EXERCISE MATERIAL section start
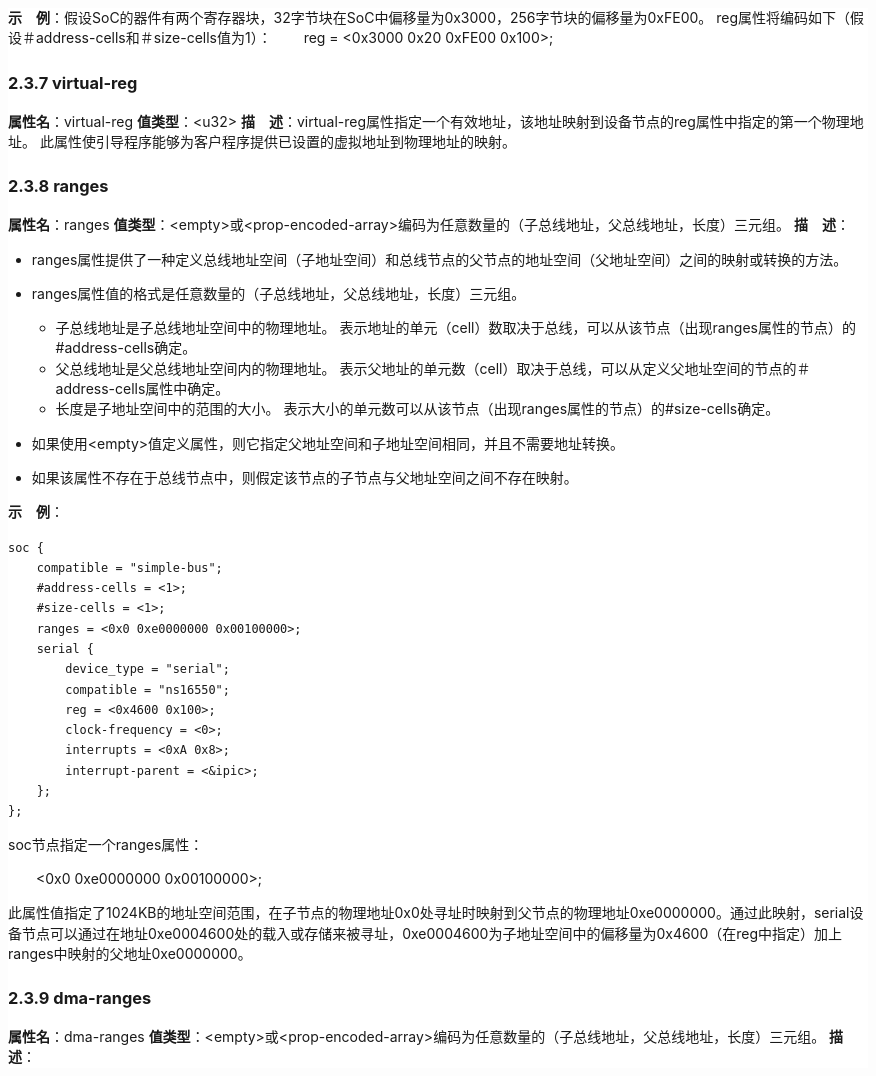 **示&emsp;例**：假设SoC的器件有两个寄存器块，32字节块在SoC中偏移量为0x3000，256字节块的偏移量为0xFE00。 reg属性将编码如下（假设＃address-cells和＃size-cells值为1）：
&emsp;&emsp;reg = <0x3000 0x20 0xFE00 0x100>;


### 2.3.7 virtual-reg
**属性名**：virtual-reg
**值类型**：\<u32>
**描&emsp;述**：virtual-reg属性指定一个有效地址，该地址映射到设备节点的reg属性中指定的第一个物理地址。 此属性使引导程序能够为客户程序提供已设置的虚拟地址到物理地址的映射。

### 2.3.8 ranges

**属性名**：ranges
**值类型**：\<empty>或\<prop-encoded-array>编码为任意数量的（子总线地址，父总线地址，长度）三元组。
**描&emsp;述**：
* ranges属性提供了一种定义总线地址空间（子地址空间）和总线节点的父节点的地址空间（父地址空间）之间的映射或转换的方法。

* ranges属性值的格式是任意数量的（子总线地址，父总线地址，长度）三元组。

	* 子总线地址是子总线地址空间中的物理地址。 表示地址的单元（cell）数取决于总线，可以从该节点（出现ranges属性的节点）的#address-cells确定。
	* 父总线地址是父总线地址空间内的物理地址。 表示父地址的单元数（cell）取决于总线，可以从定义父地址空间的节点的＃address-cells属性中确定。
	* 长度是子地址空间中的范围的大小。 表示大小的单元数可以从该节点（出现ranges属性的节点）的#size-cells确定。

* 如果使用\<empty>值定义属性，则它指定父地址空间和子地址空间相同，并且不需要地址转换。

* 如果该属性不存在于总线节点中，则假定该节点的子节点与父地址空间之间不存在映射。

**示&emsp;例**：
```dts
soc {
	compatible = "simple-bus";
	#address-cells = <1>;
	#size-cells = <1>;
	ranges = <0x0 0xe0000000 0x00100000>;
	serial {
		device_type = "serial";
		compatible = "ns16550";
		reg = <0x4600 0x100>;
		clock-frequency = <0>;
		interrupts = <0xA 0x8>;
		interrupt-parent = <&ipic>;
	};
};
```
soc节点指定一个ranges属性：

&emsp;&emsp;<0x0 0xe0000000 0x00100000>;

此属性值指定了1024KB的地址空间范围，在子节点的物理地址0x0处寻址时映射到父节点的物理地址0xe0000000。通过此映射，serial设备节点可以通过在地址0xe0004600处的载入或存储来被寻址，0xe0004600为子地址空间中的偏移量为0x4600（在reg中指定）加上ranges中映射的父地址0xe0000000。

### 2.3.9 dma-ranges

**属性名**：dma-ranges
**值类型**：\<empty>或\<prop-encoded-array>编码为任意数量的（子总线地址，父总线地址，长度）三元组。
**描&emsp;述**：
EXERCISE MATERIAL section end
WHAT IS EXPECTED
Count how many lines of the records hold the string "cells确定"; the answer is that number alone.

THE ANSWER
2